[Records from a dataset]
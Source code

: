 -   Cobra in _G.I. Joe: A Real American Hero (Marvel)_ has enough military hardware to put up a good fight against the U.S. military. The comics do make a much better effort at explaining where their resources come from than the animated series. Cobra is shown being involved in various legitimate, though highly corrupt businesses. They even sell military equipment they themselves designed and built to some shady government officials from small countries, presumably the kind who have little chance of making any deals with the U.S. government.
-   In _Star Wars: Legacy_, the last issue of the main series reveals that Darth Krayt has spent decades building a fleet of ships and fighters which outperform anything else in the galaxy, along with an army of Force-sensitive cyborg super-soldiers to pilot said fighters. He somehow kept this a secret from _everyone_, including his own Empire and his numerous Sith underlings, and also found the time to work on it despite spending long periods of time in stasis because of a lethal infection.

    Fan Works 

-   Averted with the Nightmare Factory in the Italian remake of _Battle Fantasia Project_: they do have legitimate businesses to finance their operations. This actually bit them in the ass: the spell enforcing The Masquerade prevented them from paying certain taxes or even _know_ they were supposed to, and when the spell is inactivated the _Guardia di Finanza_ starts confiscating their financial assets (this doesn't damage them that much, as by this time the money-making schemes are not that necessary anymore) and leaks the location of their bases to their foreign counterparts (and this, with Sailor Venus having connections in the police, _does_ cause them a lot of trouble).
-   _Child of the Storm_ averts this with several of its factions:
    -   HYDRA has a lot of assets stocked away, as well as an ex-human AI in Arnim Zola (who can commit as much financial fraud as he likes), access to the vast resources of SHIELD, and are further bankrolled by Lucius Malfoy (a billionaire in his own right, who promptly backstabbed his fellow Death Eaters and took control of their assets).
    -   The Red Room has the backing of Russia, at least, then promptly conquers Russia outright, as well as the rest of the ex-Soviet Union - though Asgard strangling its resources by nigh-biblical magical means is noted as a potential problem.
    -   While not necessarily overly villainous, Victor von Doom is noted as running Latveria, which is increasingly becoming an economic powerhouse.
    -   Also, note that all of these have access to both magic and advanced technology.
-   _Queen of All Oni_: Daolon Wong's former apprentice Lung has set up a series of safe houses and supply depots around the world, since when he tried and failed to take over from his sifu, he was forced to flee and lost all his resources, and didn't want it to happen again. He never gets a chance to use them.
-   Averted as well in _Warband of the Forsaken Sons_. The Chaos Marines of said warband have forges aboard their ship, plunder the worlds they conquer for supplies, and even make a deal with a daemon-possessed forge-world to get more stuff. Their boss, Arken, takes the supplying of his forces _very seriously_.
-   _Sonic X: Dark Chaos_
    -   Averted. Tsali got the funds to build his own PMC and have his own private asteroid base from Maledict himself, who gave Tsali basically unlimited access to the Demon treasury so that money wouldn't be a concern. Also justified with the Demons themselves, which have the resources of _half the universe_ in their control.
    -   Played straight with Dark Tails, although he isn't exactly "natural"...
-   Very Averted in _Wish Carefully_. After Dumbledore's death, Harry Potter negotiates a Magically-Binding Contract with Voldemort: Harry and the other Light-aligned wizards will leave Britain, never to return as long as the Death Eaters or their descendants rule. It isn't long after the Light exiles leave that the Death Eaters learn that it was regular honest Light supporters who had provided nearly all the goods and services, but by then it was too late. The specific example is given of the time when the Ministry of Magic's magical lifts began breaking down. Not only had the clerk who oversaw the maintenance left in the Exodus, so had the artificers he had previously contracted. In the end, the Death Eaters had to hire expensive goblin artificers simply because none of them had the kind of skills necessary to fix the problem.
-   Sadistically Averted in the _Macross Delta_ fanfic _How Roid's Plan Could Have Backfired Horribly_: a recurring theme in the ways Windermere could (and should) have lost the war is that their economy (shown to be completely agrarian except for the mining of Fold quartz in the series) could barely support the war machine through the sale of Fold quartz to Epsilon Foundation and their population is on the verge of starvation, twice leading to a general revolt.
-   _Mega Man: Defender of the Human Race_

PROBLEM TO WORK ON: Set down, exactly as they stand above, the lines starting with the line with "lot of trouble)." and going on through the line with "and advanced technology.", and no others.

EXERCISE ANSWER:
-   Averted with the Nightmare Factory in the Italian remake of _Battle Fantasia Project_: they do have legitimate businesses to finance their operations. This actually bit them in the ass: the spell enforcing The Masquerade prevented them from paying certain taxes or even _know_ they were supposed to, and when the spell is inactivated the _Guardia di Finanza_ starts confiscating their financial assets (this doesn't damage them that much, as by this time the money-making schemes are not that necessary anymore) and leaks the location of their bases to their foreign counterparts (and this, with Sailor Venus having connections in the police, _does_ cause them a lot of trouble).
-   _Child of the Storm_ averts this with several of its factions:
    -   HYDRA has a lot of assets stocked away, as well as an ex-human AI in Arnim Zola (who can commit as much financial fraud as he likes), access to the vast resources of SHIELD, and are further bankrolled by Lucius Malfoy (a billionaire in his own right, who promptly backstabbed his fellow Death Eaters and took control of their assets).
    -   The Red Room has the backing of Russia, at least, then promptly conquers Russia outright, as well as the rest of the ex-Soviet Union - though Asgard strangling its resources by nigh-biblical magical means is noted as a potential problem.
    -   While not necessarily overly villainous, Victor von Doom is noted as running Latveria, which is increasingly becoming an economic powerhouse.
    -   Also, note that all of these have access to both magic and advanced technology.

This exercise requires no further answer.